• Assignment
Check each line of the data for "safe" and select those that have it.

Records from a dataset
[Start of section]
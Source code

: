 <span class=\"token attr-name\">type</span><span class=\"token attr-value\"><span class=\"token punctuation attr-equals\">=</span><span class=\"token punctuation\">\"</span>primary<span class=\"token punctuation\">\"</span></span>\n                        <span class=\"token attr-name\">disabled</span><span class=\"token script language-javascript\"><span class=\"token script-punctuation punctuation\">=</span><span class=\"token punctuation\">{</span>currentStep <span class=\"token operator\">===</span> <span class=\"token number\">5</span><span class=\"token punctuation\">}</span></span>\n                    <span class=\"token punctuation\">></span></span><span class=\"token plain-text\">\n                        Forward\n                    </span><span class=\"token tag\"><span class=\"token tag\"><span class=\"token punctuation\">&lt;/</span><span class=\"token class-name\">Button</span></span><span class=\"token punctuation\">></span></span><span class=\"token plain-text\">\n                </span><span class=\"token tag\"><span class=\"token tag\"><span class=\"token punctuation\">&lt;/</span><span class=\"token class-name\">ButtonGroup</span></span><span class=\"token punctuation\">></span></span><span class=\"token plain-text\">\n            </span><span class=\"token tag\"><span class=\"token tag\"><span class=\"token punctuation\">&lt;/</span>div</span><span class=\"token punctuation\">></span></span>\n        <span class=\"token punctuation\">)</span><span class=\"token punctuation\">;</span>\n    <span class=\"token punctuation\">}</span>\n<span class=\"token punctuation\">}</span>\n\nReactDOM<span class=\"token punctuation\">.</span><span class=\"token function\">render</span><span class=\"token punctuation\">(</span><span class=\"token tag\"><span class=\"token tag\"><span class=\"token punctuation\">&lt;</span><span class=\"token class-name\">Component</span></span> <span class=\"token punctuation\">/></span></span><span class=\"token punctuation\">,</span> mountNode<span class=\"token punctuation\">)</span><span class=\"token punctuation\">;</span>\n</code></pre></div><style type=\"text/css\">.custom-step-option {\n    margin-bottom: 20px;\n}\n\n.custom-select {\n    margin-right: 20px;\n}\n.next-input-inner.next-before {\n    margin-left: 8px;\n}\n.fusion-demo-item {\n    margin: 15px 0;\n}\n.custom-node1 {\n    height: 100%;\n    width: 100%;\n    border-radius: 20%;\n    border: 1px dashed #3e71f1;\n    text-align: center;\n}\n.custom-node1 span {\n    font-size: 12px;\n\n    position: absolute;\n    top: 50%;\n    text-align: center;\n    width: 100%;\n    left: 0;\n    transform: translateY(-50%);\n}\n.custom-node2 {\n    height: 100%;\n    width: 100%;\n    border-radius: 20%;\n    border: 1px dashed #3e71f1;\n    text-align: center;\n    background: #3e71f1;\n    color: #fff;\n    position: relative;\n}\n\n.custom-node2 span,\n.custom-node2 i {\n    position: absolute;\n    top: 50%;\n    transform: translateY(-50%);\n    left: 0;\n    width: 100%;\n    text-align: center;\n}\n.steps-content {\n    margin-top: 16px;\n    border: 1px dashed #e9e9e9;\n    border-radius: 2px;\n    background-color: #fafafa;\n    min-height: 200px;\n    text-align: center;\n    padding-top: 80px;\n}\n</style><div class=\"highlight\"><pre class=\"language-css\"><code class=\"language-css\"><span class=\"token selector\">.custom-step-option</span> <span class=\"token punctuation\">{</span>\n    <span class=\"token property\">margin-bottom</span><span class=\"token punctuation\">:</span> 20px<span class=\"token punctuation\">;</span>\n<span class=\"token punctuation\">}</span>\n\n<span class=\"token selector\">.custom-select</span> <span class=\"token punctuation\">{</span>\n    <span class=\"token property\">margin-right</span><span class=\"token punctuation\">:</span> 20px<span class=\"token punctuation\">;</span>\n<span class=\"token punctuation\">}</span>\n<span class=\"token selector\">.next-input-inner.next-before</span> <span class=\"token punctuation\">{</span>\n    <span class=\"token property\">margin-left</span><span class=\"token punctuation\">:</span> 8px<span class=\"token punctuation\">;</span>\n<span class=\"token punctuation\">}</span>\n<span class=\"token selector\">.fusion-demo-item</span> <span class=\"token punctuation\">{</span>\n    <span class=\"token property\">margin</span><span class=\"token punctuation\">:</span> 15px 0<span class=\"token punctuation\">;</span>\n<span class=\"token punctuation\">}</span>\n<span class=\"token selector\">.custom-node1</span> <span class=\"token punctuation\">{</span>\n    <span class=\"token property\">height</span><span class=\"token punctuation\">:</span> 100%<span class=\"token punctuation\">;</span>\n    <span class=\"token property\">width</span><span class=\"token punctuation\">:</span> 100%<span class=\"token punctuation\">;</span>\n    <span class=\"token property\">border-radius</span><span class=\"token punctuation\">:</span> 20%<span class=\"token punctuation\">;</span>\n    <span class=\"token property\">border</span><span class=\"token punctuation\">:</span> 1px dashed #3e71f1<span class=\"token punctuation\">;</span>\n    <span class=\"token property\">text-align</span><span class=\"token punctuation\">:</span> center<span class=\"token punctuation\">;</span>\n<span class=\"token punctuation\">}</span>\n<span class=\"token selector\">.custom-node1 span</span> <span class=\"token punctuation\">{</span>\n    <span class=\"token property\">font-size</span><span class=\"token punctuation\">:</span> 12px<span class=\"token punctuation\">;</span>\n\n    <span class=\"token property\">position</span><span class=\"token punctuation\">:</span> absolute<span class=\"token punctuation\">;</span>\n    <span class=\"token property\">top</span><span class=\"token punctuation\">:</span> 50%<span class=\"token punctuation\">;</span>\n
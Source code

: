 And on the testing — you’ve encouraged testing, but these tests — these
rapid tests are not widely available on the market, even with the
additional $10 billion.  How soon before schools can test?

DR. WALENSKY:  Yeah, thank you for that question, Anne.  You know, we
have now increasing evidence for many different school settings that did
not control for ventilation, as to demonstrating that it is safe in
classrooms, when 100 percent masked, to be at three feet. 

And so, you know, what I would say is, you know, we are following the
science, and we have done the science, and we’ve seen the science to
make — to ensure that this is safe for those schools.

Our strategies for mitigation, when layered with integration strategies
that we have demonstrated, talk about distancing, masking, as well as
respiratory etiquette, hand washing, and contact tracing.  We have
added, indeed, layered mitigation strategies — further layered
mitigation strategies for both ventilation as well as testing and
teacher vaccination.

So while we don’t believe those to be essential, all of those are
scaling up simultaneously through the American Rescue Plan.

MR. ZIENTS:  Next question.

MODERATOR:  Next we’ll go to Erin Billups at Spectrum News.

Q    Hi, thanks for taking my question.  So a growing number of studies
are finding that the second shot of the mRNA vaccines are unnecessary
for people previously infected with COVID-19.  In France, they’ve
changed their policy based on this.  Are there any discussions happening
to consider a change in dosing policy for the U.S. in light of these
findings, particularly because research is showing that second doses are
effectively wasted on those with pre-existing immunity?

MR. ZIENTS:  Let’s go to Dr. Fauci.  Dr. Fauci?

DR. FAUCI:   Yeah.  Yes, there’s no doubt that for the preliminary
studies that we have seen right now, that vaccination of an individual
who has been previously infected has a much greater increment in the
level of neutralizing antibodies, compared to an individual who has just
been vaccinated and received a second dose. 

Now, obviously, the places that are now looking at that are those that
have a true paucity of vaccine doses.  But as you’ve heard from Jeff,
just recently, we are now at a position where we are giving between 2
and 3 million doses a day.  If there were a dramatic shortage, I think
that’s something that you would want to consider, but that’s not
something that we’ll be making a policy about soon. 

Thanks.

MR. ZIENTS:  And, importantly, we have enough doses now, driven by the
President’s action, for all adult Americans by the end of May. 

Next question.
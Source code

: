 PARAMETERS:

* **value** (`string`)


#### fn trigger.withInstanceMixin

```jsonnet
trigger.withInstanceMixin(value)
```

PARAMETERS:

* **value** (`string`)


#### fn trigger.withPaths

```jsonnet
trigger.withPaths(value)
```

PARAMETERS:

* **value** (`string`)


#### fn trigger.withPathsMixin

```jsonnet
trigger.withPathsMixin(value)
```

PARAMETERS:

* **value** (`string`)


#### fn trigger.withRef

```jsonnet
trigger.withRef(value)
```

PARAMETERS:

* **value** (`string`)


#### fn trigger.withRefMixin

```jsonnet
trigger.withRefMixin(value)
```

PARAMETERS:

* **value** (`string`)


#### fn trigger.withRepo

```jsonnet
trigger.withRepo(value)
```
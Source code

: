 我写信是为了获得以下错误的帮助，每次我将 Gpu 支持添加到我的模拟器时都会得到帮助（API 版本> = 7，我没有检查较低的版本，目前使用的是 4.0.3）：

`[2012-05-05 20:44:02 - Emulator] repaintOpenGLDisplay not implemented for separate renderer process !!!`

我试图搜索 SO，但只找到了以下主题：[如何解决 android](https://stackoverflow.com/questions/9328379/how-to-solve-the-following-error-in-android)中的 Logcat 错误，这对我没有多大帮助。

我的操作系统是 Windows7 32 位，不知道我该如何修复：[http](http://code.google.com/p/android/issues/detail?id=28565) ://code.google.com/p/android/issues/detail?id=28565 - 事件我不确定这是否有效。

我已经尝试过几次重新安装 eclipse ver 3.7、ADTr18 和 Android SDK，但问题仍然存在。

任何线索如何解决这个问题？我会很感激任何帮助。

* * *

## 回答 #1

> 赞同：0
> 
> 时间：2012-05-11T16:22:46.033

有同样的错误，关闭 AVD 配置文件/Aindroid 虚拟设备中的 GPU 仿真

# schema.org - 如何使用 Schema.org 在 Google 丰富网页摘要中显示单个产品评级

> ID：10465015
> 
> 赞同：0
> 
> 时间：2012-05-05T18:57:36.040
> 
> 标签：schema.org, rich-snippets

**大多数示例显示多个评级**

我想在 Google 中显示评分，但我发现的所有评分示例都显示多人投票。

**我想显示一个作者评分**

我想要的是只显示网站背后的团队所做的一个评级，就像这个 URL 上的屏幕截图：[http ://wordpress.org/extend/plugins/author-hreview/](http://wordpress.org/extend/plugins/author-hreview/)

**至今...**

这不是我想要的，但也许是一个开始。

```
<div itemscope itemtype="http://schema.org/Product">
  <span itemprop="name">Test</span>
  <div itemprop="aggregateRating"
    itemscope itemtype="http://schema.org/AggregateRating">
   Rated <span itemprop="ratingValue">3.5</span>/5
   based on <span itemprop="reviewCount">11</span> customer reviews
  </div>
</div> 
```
[End of section]
• Expected output
not control for ventilation, as to demonstrating that it is safe in
make — to ensure that this is safe for those schools.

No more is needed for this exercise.